TASK OBJECTIVE → Please write out each entry exactly as it appears.

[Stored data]
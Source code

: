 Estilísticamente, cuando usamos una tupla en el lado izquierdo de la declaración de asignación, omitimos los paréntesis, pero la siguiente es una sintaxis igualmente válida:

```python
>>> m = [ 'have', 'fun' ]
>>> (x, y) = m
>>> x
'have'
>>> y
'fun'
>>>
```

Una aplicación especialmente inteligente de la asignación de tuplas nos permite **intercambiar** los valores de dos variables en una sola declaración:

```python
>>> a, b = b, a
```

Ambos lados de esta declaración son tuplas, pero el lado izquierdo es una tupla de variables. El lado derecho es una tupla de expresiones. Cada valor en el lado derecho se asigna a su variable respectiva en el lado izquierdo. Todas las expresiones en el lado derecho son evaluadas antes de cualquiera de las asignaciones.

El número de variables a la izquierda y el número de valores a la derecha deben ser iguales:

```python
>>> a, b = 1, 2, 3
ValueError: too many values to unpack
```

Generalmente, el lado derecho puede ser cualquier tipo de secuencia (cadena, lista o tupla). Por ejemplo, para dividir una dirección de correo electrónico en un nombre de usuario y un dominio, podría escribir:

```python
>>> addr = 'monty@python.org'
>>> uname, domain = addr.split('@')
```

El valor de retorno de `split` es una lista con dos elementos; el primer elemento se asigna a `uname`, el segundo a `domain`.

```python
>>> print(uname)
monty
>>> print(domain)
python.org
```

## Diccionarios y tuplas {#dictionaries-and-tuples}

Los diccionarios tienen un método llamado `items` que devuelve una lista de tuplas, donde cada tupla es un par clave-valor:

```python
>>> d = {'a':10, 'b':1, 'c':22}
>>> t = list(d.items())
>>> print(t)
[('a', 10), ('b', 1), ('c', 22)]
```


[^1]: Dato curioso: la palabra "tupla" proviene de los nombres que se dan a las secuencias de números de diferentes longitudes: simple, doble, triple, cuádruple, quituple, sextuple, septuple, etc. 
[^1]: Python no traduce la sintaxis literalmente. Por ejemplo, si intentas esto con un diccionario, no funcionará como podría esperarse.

REPLY TO THE EXERCISE →
Source code

: Estilísticamente, cuando usamos una tupla en el lado izquierdo de la declaración de asignación, omitimos los paréntesis, pero la siguiente es una sintaxis igualmente válida:

```python
>>> m = [ 'have', 'fun' ]
>>> (x, y) = m
>>> x
'have'
>>> y
'fun'
>>>
```

Una aplicación especialmente inteligente de la asignación de tuplas nos permite **intercambiar** los valores de dos variables en una sola declaración:

```python
>>> a, b = b, a
```

Ambos lados de esta declaración son tuplas, pero el lado izquierdo es una tupla de variables. El lado derecho es una tupla de expresiones. Cada valor en el lado derecho se asigna a su variable respectiva en el lado izquierdo. Todas las expresiones en el lado derecho son evaluadas antes de cualquiera de las asignaciones.

El número de variables a la izquierda y el número de valores a la derecha deben ser iguales:

```python
>>> a, b = 1, 2, 3
ValueError: too many values to unpack
```

Generalmente, el lado derecho puede ser cualquier tipo de secuencia (cadena, lista o tupla). Por ejemplo, para dividir una dirección de correo electrónico en un nombre de usuario y un dominio, podría escribir:

```python
>>> addr = 'monty@python.org'
>>> uname, domain = addr.split('@')
```

El valor de retorno de `split` es una lista con dos elementos; el primer elemento se asigna a `uname`, el segundo a `domain`.

```python
>>> print(uname)
monty
>>> print(domain)
python.org
```

## Diccionarios y tuplas {#dictionaries-and-tuples}

Los diccionarios tienen un método llamado `items` que devuelve una lista de tuplas, donde cada tupla es un par clave-valor:

```python
>>> d = {'a':10, 'b':1, 'c':22}
>>> t = list(d.items())
>>> print(t)
[('a', 10), ('b', 1), ('c', 22)]
```


[^1]: Dato curioso: la palabra "tupla" proviene de los nombres que se dan a las secuencias de números de diferentes longitudes: simple, doble, triple, cuádruple, quituple, sextuple, septuple, etc. 
[^1]: Python no traduce la sintaxis literalmente. Por ejemplo, si intentas esto con un diccionario, no funcionará como podría esperarse.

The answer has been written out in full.